Introducing the Istio v1alpha3 routing API

Up until now, Istio has provided a simple API for traffic management using four configuration resources: RouteRule, DestinationPolicy, EgressRule, and (Kubernetes) Ingress. With this API, users have been able to easily manage the flow of traffic in an Istio service mesh. The API has allowed users to route requests to specific versions of services, inject delays and failures for resilience testing, add timeouts and circuit breakers, and more, all without changing the application code itself.

While this functionality has proven to be a very compelling part of Istio, user feedback has also shown that this API does have some shortcomings, specifically when using it to manage very large applications containing thousands of services, and when working with protocols other than HTTP. Furthermore, the use of Kubernetes Ingress resources to configure external traffic has proven to be woefully insufficient for our needs.

To address these, and other concerns, a new traffic management API, a.k.a. v1alpha3, is being introduced, which will completely replace the previous API going forward. Although the v1alpha3 model is fundamentally the same, it is not backward compatible and will require manual conversion from the old API.

To justify this disruption, the v1alpha3 API has gone through a long and painstaking community review process that has hopefully resulted in a greatly improved API that will stand the test of time. In this article, we will introduce the new configuration model and attempt to explain some of the motivation and design principles that influenced it.

Design principles

A few key design principles played a role in the routing model redesign:

  • Explicitly model infrastructure as well as intent. For example, in addition to configuring an ingress gateway, the component (controller) implementing it can also be specified.
  • The authoring model should be “producer oriented” and “host centric” as opposed to compositional. For example, all rules associated with a particular host are configured together, instead of individually.
  • Clear separation of routing from post-routing behaviors.

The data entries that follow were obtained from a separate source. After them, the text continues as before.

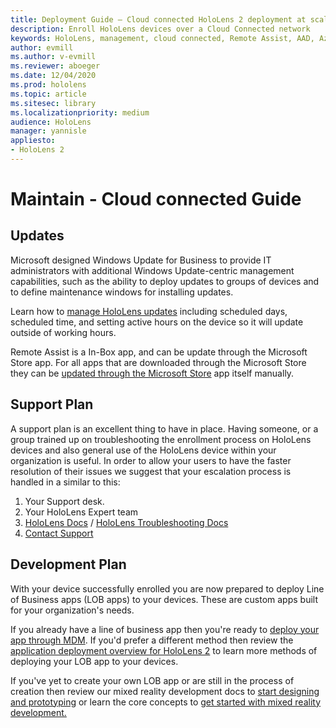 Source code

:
 ```yaml
---
title: Deployment Guide – Cloud connected HoloLens 2 deployment at scale with Remote Assist - Maintain
description: Enroll HoloLens devices over a Cloud Connected network
keywords: HoloLens, management, cloud connected, Remote Assist, AAD, Azure AD, MDM, Mobile Device Management
author: evmill
ms.author: v-evmill
ms.reviewer: aboeger
ms.date: 12/04/2020
ms.prod: hololens
ms.topic: article
ms.sitesec: library
ms.localizationpriority: medium
audience: HoloLens
manager: yannisle
appliesto:
- HoloLens 2
---
```


# Maintain - Cloud connected Guide

## Updates

Microsoft designed Windows Update for Business to provide IT administrators with additional Windows Update-centric management capabilities, such as the ability to deploy updates to groups of devices and to define maintenance windows for installing updates.

Learn how to [manage HoloLens updates](https://docs.microsoft.com/hololens/hololens-updates) including scheduled days, scheduled time, and setting active hours on the device so it will update outside of working hours.

Remote Assist is a In-Box app, and can be update through the Microsoft Store app. For all apps that are downloaded through the Microsoft Store they can be [updated through the Microsoft Store](https://docs.microsoft.com/en-us/hololens/holographic-store-apps#update-apps) app itself manually.

## Support Plan

A support plan is an excellent thing to have in place. Having someone, or a group trained up on troubleshooting the enrollment process on HoloLens devices and also general use of the HoloLens device within your organization is useful. In order to allow your users to have the faster resolution of their issues we suggest that your escalation process is handled in a similar to this:

1. Your Support desk.
2. Your HoloLens Expert team
3. [HoloLens Docs](https://docs.microsoft.com/en-us/hololens/) / [HoloLens Troubleshooting Docs](https://docs.microsoft.com/hololens/hololens-troubleshooting)
4. [Contact Support](https://support.serviceshub.microsoft.com/supportforbusiness/create?sapId=e9391227-fa6d-927b-0fff-f96288631b8f)

## Development Plan

With your device successfully enrolled you are now prepared to deploy Line of Business apps (LOB apps) to your devices. These are custom apps built for your organization&#39;s needs.

If you already have a line of business app then you&#39;re ready to [deploy your app through MDM](https://docs.microsoft.com/hololens/app-deploy-intune). If you&#39;d prefer a different method then review the [application deployment overview for HoloLens 2](https://docs.microsoft.com/hololens/app-deploy-overview) to learn more methods of deploying your LOB app to your devices.

If you&#39;ve yet to create your own LOB app or are still in the process of creation then review our mixed reality development docs to [start designing and prototyping](https://docs.microsoft.com/windows/mixed-reality/design/design) or learn the core concepts to [get started with mixed reality development.](https://docs.microsoft.com/en-us/windows/mixed-reality/discover/get-started-with-mr)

Configuration resources in v1alpha3

A typical mesh will have one or more load balancers (we call them gateways) that terminate TLS from external networks and allow traffic into the mesh. Traffic then flows through internal services via sidecar gateways. It is also common for applications to consume external services (e.g., Google Maps API). These may be called directly or, in certain deployments, all traffic exiting the mesh may be forced through dedicated egress gateways. The following diagram depicts this mental model.

Role of gateways in the mesh
Gateways in an Istio service mesh

With the above setup in mind, v1alpha3 introduces the following new configuration resources to control traffic routing into, within, and out of the mesh.

  1. Gateway
  2. VirtualService
  3. DestinationRule
  4. ServiceEntry

VirtualService, DestinationRule, and ServiceEntry replace RouteRule, DestinationPolicy, and EgressRule respectively. The Gateway is a platform independent abstraction to model the traffic flowing into dedicated middleboxes.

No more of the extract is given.